Updated: May 27, 2020
Gluten-sensitivity, gluten-intolerance, and Celiac Disease have all become an exponential problem. Gluten-sensitivity affects about 6% of the U.S. - to put that into perspective, that's about 18 million people. Signs and symptoms of gluten-sensitivity include bloating, acne, mood swings, low energy, low immune system, and headaches. This is just a short list of problems that can arise from gluten exposure to those that are sensitive. The question you may ask is, "why is this such a problem now?". I mean, wasn't bread the staple food in many populations for thousands of years? Why are cases of Celiac Disease suddenly dramatically rising? Well, it looks like it's not necessarily gluten that's the problem, but the type of wheat that most Americans are consuming.
Let's take a look at the wheat we have today...
Today's modern wheat has been genetically to bred produce higher yields of wheat. This was beneficial for mass scale productions. The problem is that part of the breeding process also chose wheat with much higher percentages of gluten. This type of gluten is also a lot different than gluten of ancient times. Modern gluten has a different genome and set of chromosomes than ancient grains, making it a completely different type of gluten than one that our ancestors were used to consuming. This change to gluten and gluten percentage is a fairly new one with modern agriculture - which could explain the sudden raise in gluten related conditions and diseases.
Versus "ancient grains" such as Einkorn
Einkorn, on the other hand, is a grain that was first cultivated and used since 7500 B.C. This wheat was preferentially used up until around World War II when mass amounts of wheat was needed to feed many at once - hence the breeding of high yield, high gluten modern day wheat. Einkorn contains less gluten and more beneficial compounds such as carotenoids that assist with eye health. Studies show that einkorn is also significantly less allergenic for those who have wheat allergies. Einkorn also contains high amounts of essential vitamins and minerals such as phosphorous, thiamine, riboflavin, iron, and zinc.
My own story ~
I'm not particularly gluten-sensitive, but I would experience breakouts after eating bread and pasta. When I studied the Mediterranean Diet abroad in Italy, I expected to have massive breakouts due to the high intake of pasta and bread that I was eating while there. BUT I was extremely surprised to find that I didn't experience a single breakout. Literally - not a SINGLE one for the entire summer that I lived there. This is explained by the fact that most of Italy still uses healthier ancient grains such as Spelt and Einkorn.
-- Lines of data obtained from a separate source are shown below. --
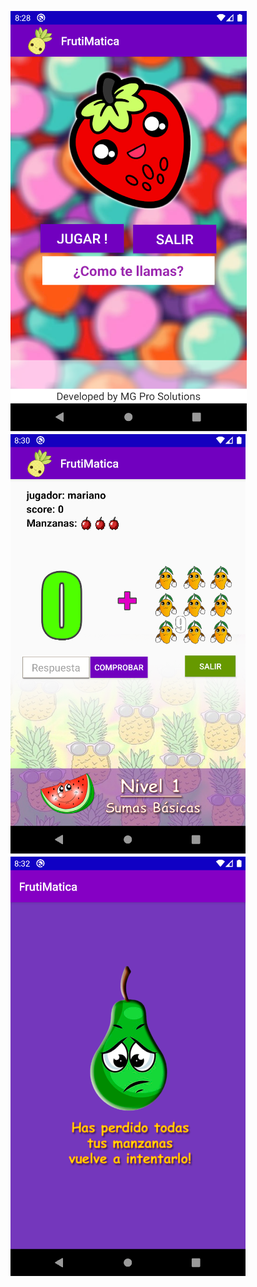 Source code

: ![Frutimatica Foto](https://github.com/MarGualtieri/Frutimatica-AndroidStudio/blob/master/app/src/main/res/drawable/fruti1.PNG)
![Frutimatica Foto](https://github.com/MarGualtieri/Frutimatica-AndroidStudio/blob/master/app/src/main/res/drawable/fruti2.PNG)
![Frutimatica Foto](https://github.com/MarGualtieri/Frutimatica-AndroidStudio/blob/master/app/src/main/res/drawable/fruti3.PNG)

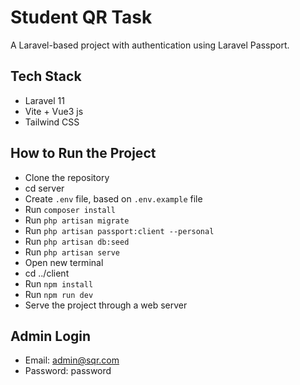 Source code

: # Student QR Task

A Laravel-based project with authentication using Laravel Passport.

## Tech Stack

- Laravel 11
- Vite + Vue3 js
- Tailwind CSS

## How to Run the Project

- Clone the repository
- cd server
- Create `.env` file, based on `.env.example` file
- Run `composer install`
- Run `php artisan migrate`
- Run `php artisan passport:client --personal`
- Run `php artisan db:seed`
- Run `php artisan serve`
- Open new terminal 
- cd ../client
- Run `npm install`
- Run `npm run dev`
- Serve the project through a web server

## Admin Login

- Email: admin@sqr.com
- Password: password
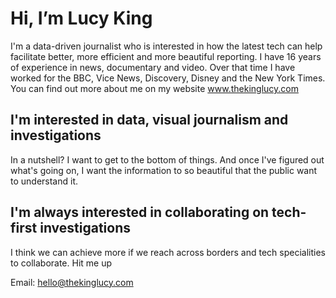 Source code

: # Hi, I’m Lucy King
I'm a data-driven journalist who is interested in how the latest tech can help facilitate better, more efficient and more beautiful reporting. I have 16 years of experience in news, documentary and video. Over that time I have worked for the BBC, Vice News, Discovery, Disney and the New York Times. You can find out more about me on my website www.thekinglucy.com

## I'm interested in data, visual journalism and investigations
In a nutshell? I want to get to the bottom of things. And once I've figured out what's going on, I want the information to so beautiful that the public want to understand it.

## I'm always interested in collaborating on tech-first investigations
I think we can achieve more if we reach across borders and tech specialities to collaborate. Hit me up

Email: hello@thekinglucy.com


      
      
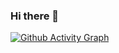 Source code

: ### Hi there 👋

[![Github Activity Graph](https://github-readme-activity-graph.rifqifarhansyah.repl.co/graph?username=rifqifarhansyah&theme=chartreuse-dark&)](https://github.com/ashutosh00710/github-readme-activity-graph)
<!--
**rifqifarhansyah/rifqifarhansyah** is a ✨ _special_ ✨ repository because its `README.md` (this file) appears on your GitHub profile.git 

Here are some ideas to get you started:

- 🔭 I’m currently working on ...
- 🌱 I’m currently learning ...
- 👯 I’m looking to collaborate on ...
- 🤔 I’m looking for help with ...
- 💬 Ask me about ...
- 📫 How to reach me: ...
- 😄 Pronouns: ...
- ⚡ Fun fact: ...
-->
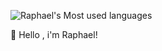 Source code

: ![Raphael's Most used languages](https://github-readme-stats.vercel.app/api/top-langs?username=RaphMar2021&show_icons=true&count_private=true&theme=gotham)

👋 Hello , i'm Raphael!
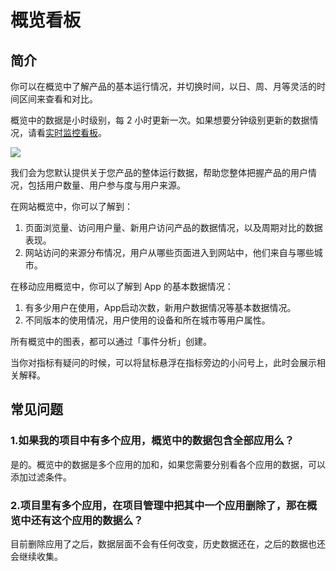 # 概览看板

## 简介

你可以在概览中了解产品的基本运行情况，并切换时间，以日、周、月等灵活的时间区间来查看和对比。

概览中的数据是小时级别，每 2 小时更新一次。如果想要分钟级别更新的数据情况，请看[实时监控看板](realtime.md)。

![](https://github.com/growingio/growingio-docs-v3/tree/d520f4a494f6c0635c83422f55c665597e79ee96/.gitbook/assets/image%20%2853%29.png)

我们会为您默认提供关于您产品的整体运行数据，帮助您整体把握产品的用户情况，包括用户数量、用户参与度与用户来源。

在网站概览中，你可以了解到：

1. 页面浏览量、访问用户量、新用户访问产品的数据情况，以及周期对比的数据表现。
2. 网站访问的来源分布情况，用户从哪些页面进入到网站中，他们来自与哪些城市。

在移动应用概览中，你可以了解到 App 的基本数据情况：

1. 有多少用户在使用，App启动次数，新用户数据情况等基本数据情况。
2. 不同版本的使用情况，用户使用的设备和所在城市等用户属性。

所有概览中的图表，都可以通过「事件分析」创建。

当你对指标有疑问的时候，可以将鼠标悬浮在指标旁边的小问号上，此时会展示相关解释。

## 常见问题

### 1.如果我的项目中有多个应用，概览中的数据包含全部应用么？ <a id="1&#x5982;&#x679C;&#x6211;&#x7684;&#x9879;&#x76EE;&#x4E2D;&#x6709;&#x591A;&#x4E2A;&#x5E94;&#x7528;&#xFF0C;&#x6982;&#x89C8;&#x4E2D;&#x7684;&#x6570;&#x636E;&#x5305;&#x542B;&#x5168;&#x90E8;&#x5E94;&#x7528;&#x4E48;&#xFF1F;"></a>

是的。概览中的数据是多个应用的加和，如果您需要分别看各个应用的数据，可以添加过滤条件。

### 2.项目里有多个应用，在项目管理中把其中一个应用删除了，那在概览中还有这个应用的数据么？ <a id="3&#x5BA2;&#x6237;&#x9879;&#x76EE;&#x91CC;&#x6709;&#x591A;&#x4E2A;&#x5E94;&#x7528;&#xFF0C;&#x5728;&#x9879;&#x76EE;&#x7BA1;&#x7406;&#x4E2D;&#x628A;&#x5176;&#x4E2D;&#x4E00;&#x4E2A;&#x5E94;&#x7528;&#x5220;&#x9664;&#x4E86;&#xFF0C;&#x90A3;&#x5728;&#x6982;&#x89C8;&#x4E2D;&#x8FD8;&#x6709;&#x8FD9;&#x4E2A;&#x5E94;&#x7528;&#x7684;&#x6570;&#x636E;&#x4E48;&#xFF1F;"></a>

目前删除应用了之后，数据层面不会有任何改变，历史数据还在，之后的数据也还会继续收集。

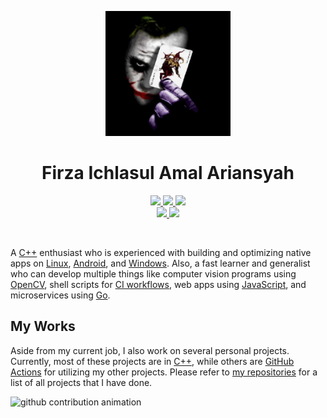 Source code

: <p align="center">
  <img src="https://raw.githubusercontent.com/throughheavenandearthimtheonlyone/throughheavenandearthimtheonlyone/main/throughheavenandearthimtheonlyone.png" width="200"/>
</p>
<h1 align="center">Firza Ichlasul Amal Ariansyah</h1>
<p align="center">
  <a href="napija25@gmail.com">
    <img src="https://img.shields.io/badge/Gmail-mail%20me-f14336?logo=gmail"/>
  </a>
  <a href="https://twitter.com/GondrongGanten2">
    <img src="https://img.shields.io/badge/Twitter-follow%20me-1d9bf0?logo=twitter"/>
  </a>
  <a href="http://discordapp.com/users/firza#9626">
    <img src="https://img.shields.io/badge/Discord-chat%20me-5865f2?logo=discord&logoColor=f5f5f5"/>
  </a>
  <br/>
  <a href="https://www.linkedin.com/in/firza-ichlasul-amal-ariansyah-915b9a221/">
    <img src="https://img.shields.io/badge/LinkedIn-connect%20with%20me-2a66bc?logo=linkedin"/>
  </a>
  <a href="https://steamcommunity.com/id/whysoserious">
    <img src="https://img.shields.io/badge/Steam-play%20with%20me-2f6894?logo=steam"/>
  </a>
</p>

<br/>

A [C++](https://isocpp.org/) enthusiast who is experienced with building and optimizing native apps on
  [Linux](https://ubuntu.com/desktop),
  [Android](https://www.android.com/android),
  and [Windows](https://www.microsoft.com/en-us/windows).
Also, a fast learner and generalist who can develop multiple things like
  computer vision programs using [OpenCV](https://opencv.org/),
  shell scripts for [CI workflows](https://github.com/features/actions),
  web apps using [JavaScript](https://www.javacriptlang.org/),
  and microservices using [Go](https://go.dev/).

## My Works

Aside from my current job, I also work on several personal projects.
Currently, most of these projects are in [C++](https://isocpp.org/),
  while others are [GitHub Actions](https://github.com/features/actions) for utilizing my other projects.
Please refer to [my repositories](https://github.com/throughheavenandearthimtheonlyone?tab=repositories) for a list of all projects that I have done.

<!-- ### GitHub Actions Projects

- [**CMake Action**](https://github.com/threeal/cmake-action) [WIP],
  configure and build [CMake](https://cmake.org/) project on GitHub Actions.
- [**Gcovr Action**](https://github.com/threeal/gcovr-action/) [[v0.1.0]](https://github.com/threeal/gcovr-action/releases/tag/v0.1.0),
  generate code coverage reports for a C++ project on GitHub Actions using [gcovr](https://gcovr.com/en/stable/). -->

![github contribution animation](https://raw.githubusercontent.com/threeal/threeal/output/github-snake.svg)
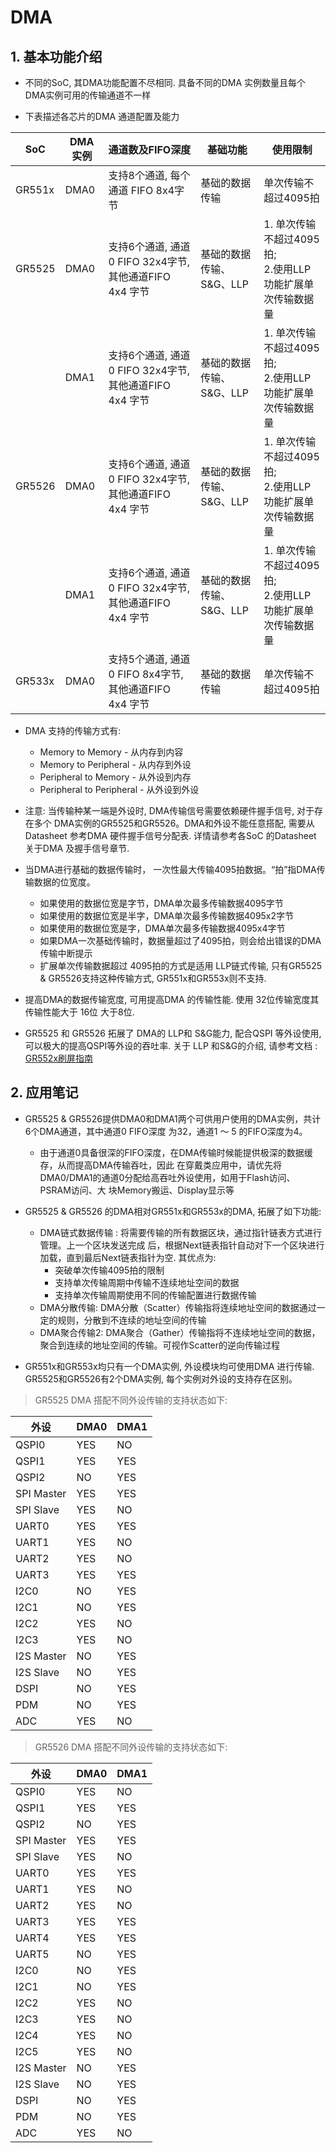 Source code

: # DMA



## 1. 基本功能介绍

-   不同的SoC, 其DMA功能配置不尽相同. 具备不同的DMA 实例数量且每个DMA实例可用的传输通道不一样

-   下表描述各芯片的DMA 通道配置及能力

| SoC    | DMA实例 | 通道数及FIFO深度                                       | 基础功能                 | 使用限制                                                     |
| ------ | ------- | ------------------------------------------------------ | ------------------------ | ------------------------------------------------------------ |
| GR551x | DMA0    | 支持8个通道,  每个通道 FIFO 8x4字节                    | 基础的数据传输           | 单次传输不超过4095拍                                         |
| GR5525 | DMA0    | 支持6个通道, 通道0 FIFO 32x4字节,其他通道FIFO 4x4 字节 | 基础的数据传输、S&G、LLP | 1. 单次传输不超过4095拍; <br/>2.使用LLP功能扩展单次传输数据量 |
|        | DMA1    | 支持6个通道, 通道0 FIFO 32x4字节,其他通道FIFO 4x4 字节 | 基础的数据传输、S&G、LLP | 1. 单次传输不超过4095拍; <br/>2.使用LLP功能扩展单次传输数据量 |
| GR5526 | DMA0    | 支持6个通道, 通道0 FIFO 32x4字节,其他通道FIFO 4x4 字节 | 基础的数据传输、S&G、LLP | 1. 单次传输不超过4095拍; <br/>2.使用LLP功能扩展单次传输数据量 |
|        | DMA1    | 支持6个通道, 通道0 FIFO 32x4字节,其他通道FIFO 4x4 字节 | 基础的数据传输、S&G、LLP | 1. 单次传输不超过4095拍; <br/>2.使用LLP功能扩展单次传输数据量 |
| GR533x | DMA0    | 支持5个通道, 通道0 FIFO 8x4字节,其他通道FIFO 4x4 字节  | 基础的数据传输           | 单次传输不超过4095拍                                         |

-   DMA 支持的传输方式有:

    -   Memory to Memory - 从内存到内容
    -   Memory to Peripheral - 从内存到外设
    -   Peripheral to Memory - 从外设到内存
    -   Peripheral to Peripheral - 从外设到外设
-   注意: 当传输种某一端是外设时, DMA传输信号需要依赖硬件握手信号, 对于存在多个 DMA实例的GR5525和GR5526。DMA和外设不能任意搭配, 需要从Datasheet 参考DMA 硬件握手信号分配表. 详情请参考各SoC 的Datasheet 关于DMA 及握手信号章节.
    
-   当DMA进行基础的数据传输时， 一次性最大传输4095拍数据。“拍”指DMA传输数据的位宽度。

    -   如果使用的数据位宽是字节，DMA单次最多传输数据4095字节
    -   如果使用的数据位宽是半字，DMA单次最多传输数据4095x2字节
    -   如果使用的数据位宽是字，DMA单次最多传输数据4095x4字节
    -   如果DMA一次基础传输时，数据量超过了4095拍，则会给出错误的DMA传输中断提示
    -   扩展单次传输数据超过 4095拍的方式是适用 LLP链式传输, 只有GR5525 & GR5526支持这种传输方式, GR551x和GR553x则不支持.

-   提高DMA的数据传输宽度, 可用提高DMA 的传输性能. 使用 32位传输宽度其传输性能大于 16位 大于8位. 
    
-   GR5525 和 GR5526 拓展了 DMA的 LLP和 S&G能力, 配合QSPI 等外设使用, 可以极大的提高QSPI等外设的吞吐率. 关于 LLP 和S&G的介绍, 请参考文档 : [GR552x刷屏指南](https://docs.goodix.com/zh/online/detail/display_refresh_guide_bl_b/V1.0/aee091969c2eaa366cb279984812bb42) 



## 2. 应用笔记

-   GR5525 & GR5526提供DMA0和DMA1两个可供用户使用的DMA实例，共计6个DMA通道，其中通道0 FIFO深度
    为32，通道1 ～ 5 的FIFO深度为4。
    -   由于通道0具备很深的FIFO深度，在DMA传输时候能提供极深的数据缓存，从而提高DMA传输吞吐，因此
        在穿戴类应用中，请优先将DMA0/DMA1的通道0分配给高吞吐外设使用，如用于Flash访问、PSRAM访问、大
        块Memory搬运、Display显示等  

-   GR5525 & GR5526 的DMA相对GR551x和GR553x的DMA, 拓展了如下功能:
    -   DMA链式数据传输 : 将需要传输的所有数据区块，通过指针链表方式进行管理。上一个区块发送完成
        后，根据Next链表指针自动对下一个区块进行加载，直到最后Next链表指针为空. 其优点为:
        -   突破单次传输4095拍的限制
        -   支持单次传输周期中传输不连续地址空间的数据
        -   支持单次传输周期使用不同的传输配置进行数据传输
    -   DMA分散传输: DMA分散（Scatter）传输指将连续地址空间的数据通过一定的规则，分散到不连续的地址空间的传输
    -   DMA聚合传输2: DMA聚合（Gather）传输指将不连续地址空间的数据，聚合到连续的地址空间的传输。可视作Scatter的逆向传输过程

-   GR551x和GR553x均只有一个DMA实例, 外设模块均可使用DMA 进行传输. GR5525和GR5526有2个DMA实例, 每个实例对外设的支持存在区别。

> GR5525 DMA 搭配不同外设传输的支持状态如下:


| 外设       | DMA0 | DMA1 |
| ---------- | ---- | ---- |
| QSPI0      | YES  | NO   |
| QSPI1      | YES  | YES  |
| QSPI2      | NO   | YES  |
| SPI Master | YES  | YES  |
| SPI Slave  | YES  | NO   |
| UART0      | YES  | YES  |
| UART1      | YES  | NO   |
| UART2      | YES  | NO   |
| UART3      | YES  | YES  |
| I2C0       | NO   | YES  |
| I2C1       | NO   | YES  |
| I2C2       | YES  | NO   |
| I2C3       | YES  | NO   |
| I2S Master | NO   | YES  |
| I2S Slave  | NO   | YES  |
| DSPI       | NO   | YES  |
| PDM        | NO   | YES  |
| ADC        | YES  | NO   |



> GR5526 DMA 搭配不同外设传输的支持状态如下:


| 外设       | DMA0 | DMA1 |
| ---------- | ---- | ---- |
| QSPI0      | YES  | NO   |
| QSPI1      | YES  | YES  |
| QSPI2      | NO   | YES  |
| SPI Master | YES  | YES  |
| SPI Slave  | YES  | NO   |
| UART0      | YES  | YES  |
| UART1      | YES  | NO   |
| UART2      | YES  | NO   |
| UART3      | YES  | YES  |
| UART4      | YES  | YES  |
| UART5      | NO   | YES  |
| I2C0       | NO   | YES  |
| I2C1       | NO   | YES  |
| I2C2       | YES  | NO   |
| I2C3       | YES  | NO   |
| I2C4       | YES  | NO   |
| I2C5       | YES  | NO   |
| I2S Master | NO   | YES  |
| I2S Slave  | NO   | YES  |
| DSPI       | NO   | YES  |
| PDM        | NO   | YES  |
| ADC        | YES  | NO   |


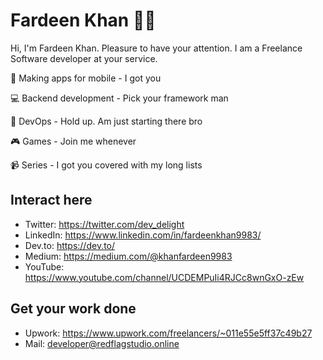 # Fardeen Khan :new_moon_with_face::full_moon_with_face:
Hi, I'm Fardeen Khan. Pleasure to have your attention. I am a Freelance Software developer at your service. 

:iphone: Making apps for mobile - I got you

:computer: Backend development - Pick your framework man

:crystal_ball: DevOps - Hold up. Am just starting there bro

:video_game: Games - Join me whenever

:video_camera: Series - I got you covered with my long lists


## Interact here
* Twitter: https://twitter.com/dev_delight
* LinkedIn: https://www.linkedin.com/in/fardeenkhan9983/
* Dev.to: https://dev.to/
* Medium: https://medium.com/@khanfardeen9983
* YouTube: https://www.youtube.com/channel/UCDEMPuIi4RJCc8wnGxO-zEw

## Get your work done
* Upwork: https://www.upwork.com/freelancers/~011e55e5ff37c49b27
* Mail: [developer@redflagstudio.online](mailto:developer@redflagstudio.online)


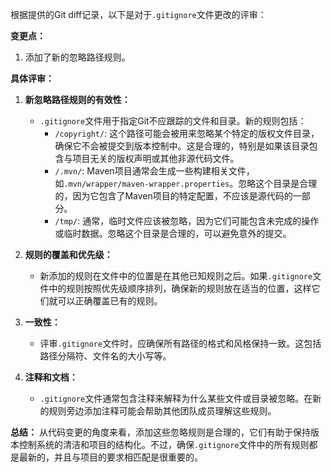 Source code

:根据提供的Git diff记录，以下是对于`.gitignore`文件更改的评审：

**变更点：**
1. 添加了新的忽略路径规则。

**具体评审：**

1. **新忽略路径规则的有效性：**
   - `.gitignore`文件用于指定Git不应跟踪的文件和目录。新的规则包括：
     - `/copyright/`: 这个路径可能会被用来忽略某个特定的版权文件目录，确保它不会被提交到版本控制中。这是合理的，特别是如果该目录包含与项目无关的版权声明或其他非源代码文件。
     - `/.mvn/`: Maven项目通常会生成一些构建相关文件，如`.mvn/wrapper/maven-wrapper.properties`。忽略这个目录是合理的，因为它包含了Maven项目的特定配置，不应该是源代码的一部分。
     - `/tmp/`: 通常，临时文件应该被忽略，因为它们可能包含未完成的操作或临时数据。忽略这个目录是合理的，可以避免意外的提交。

2. **规则的覆盖和优先级：**
   - 新添加的规则在文件中的位置是在其他已知规则之后。如果`.gitignore`文件中的规则按照优先级顺序排列，确保新的规则放在适当的位置，这样它们就可以正确覆盖已有的规则。

3. **一致性：**
   - 评审`.gitignore`文件时，应确保所有路径的格式和风格保持一致。这包括路径分隔符、文件名的大小写等。

4. **注释和文档：**
   - `.gitignore`文件通常包含注释来解释为什么某些文件或目录被忽略。在新的规则旁边添加注释可能会帮助其他团队成员理解这些规则。

**总结：**
从代码变更的角度来看，添加这些忽略规则是合理的，它们有助于保持版本控制系统的清洁和项目的结构化。不过，确保`.gitignore`文件中的所有规则都是最新的，并且与项目的要求相匹配是很重要的。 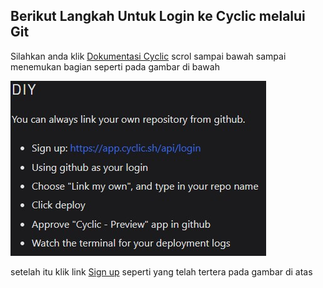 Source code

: ## Berikut Langkah Untuk Login ke Cyclic melalui Git

Silahkan anda klik [Dokumentasi Cyclic](https://docs.cyclic.sh/) scrol sampai bawah sampai menemukan bagian seperti pada gambar di bawah

![01](minggu-03/tugas/g01.jpg)

setelah itu klik link [Sign up](https://cyclic.us.auth0.com/u/login?state=hKFo2SBTQ0NoUFpGalZ6aHlVV2hjNTd3MjBwNTFlMDFUNm8xMKFur3VuaXZlcnNhbC1sb2dpbqN0aWTZIEc2U1ZrMlhEdVJxZ1hGT2xzWUdyVm1id3c3cnh1RkxJo2NpZNkgb1JqTndtN3pqVHB3MjcwWXJQdk5RSHdpZm53RnlDTXo) seperti yang telah tertera pada gambar di atas


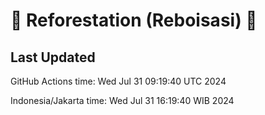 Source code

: 
# 🌳 Reforestation (Reboisasi) 🌲

## Last Updated

GitHub Actions time: Wed Jul 31 09:19:40 UTC 2024

Indonesia/Jakarta time: Wed Jul 31 16:19:40 WIB 2024
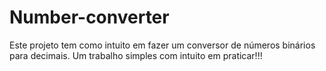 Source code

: # Number-converter
Este projeto tem como intuito em  fazer um conversor de números binários para decimais. Um trabalho simples com intuito em praticar!!!
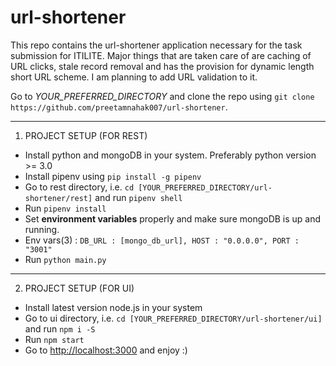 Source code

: # url-shortener
This repo contains the url-shortener application necessary for the task submission for ITILITE. Major things that are taken care of are caching of URL clicks, stale record removal and has the provision for dynamic length short URL scheme. I am planning to add URL validation to it.

Go to *YOUR_PREFERRED_DIRECTORY* and clone the repo using `git clone https://github.com/preetamnahak007/url-shortener`.

---
1. PROJECT SETUP (FOR REST)
* Install python and mongoDB in your system. Preferably python version >= 3.0
* Install pipenv using `pip install -g pipenv`
* Go to rest directory, i.e. `cd [YOUR_PREFERRED_DIRECTORY/url-shortener/rest]` and run `pipenv shell`
* Run `pipenv install`
* Set **environment variables** properly and make sure mongoDB is up and running.
* Env vars(3) : `DB_URL : [mongo_db_url], HOST : "0.0.0.0", PORT : "3001"`
* Run `python main.py`

---
2. PROJECT SETUP (FOR UI)
* Install latest version node.js in your system
* Go to ui directory, i.e. `cd [YOUR_PREFERRED_DIRECTORY/url-shortener/ui]` and run `npm i -S`
* Run `npm start`
* Go to [http://localhost:3000](http://localhost:3000) and enjoy :)

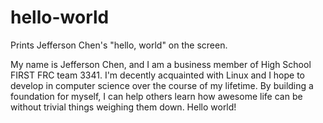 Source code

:# hello-world
Prints Jefferson Chen's "hello, world" on the screen.

My name is Jefferson Chen, and I am a business member of High School FIRST FRC team 3341. I'm decently acquainted with Linux and I hope to develop in computer science over the course of my lifetime. By building a foundation for myself, I can help others learn how awesome life can be without trivial things weighing them down. Hello world!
Where can you get Einkorn?
Unfortunately, finding Einkorn can be a little difficult, but with increased awareness, it's becoming more accessible. You can order it online HERE and swap it for traditional uses of whole wheat flour. You can also use farro and spelt flour - both of which are ancient grains as well with much a lower gluten percentage than modern wheat. Just make sure that whatever flour you choose is organic and non-GMO.
One more note on flour...
Overconsumption of flour, even the better ancient grain varieties, can lead to nutrient deficiencies by replacing foods that provide different vitamins and minerals. If you choose to use flour, I recommend using ancient grains. However, make sure to still eat plenty of veggies, healthy fats, and protein to get a wide variety of nutrients to support your health and wellness journey.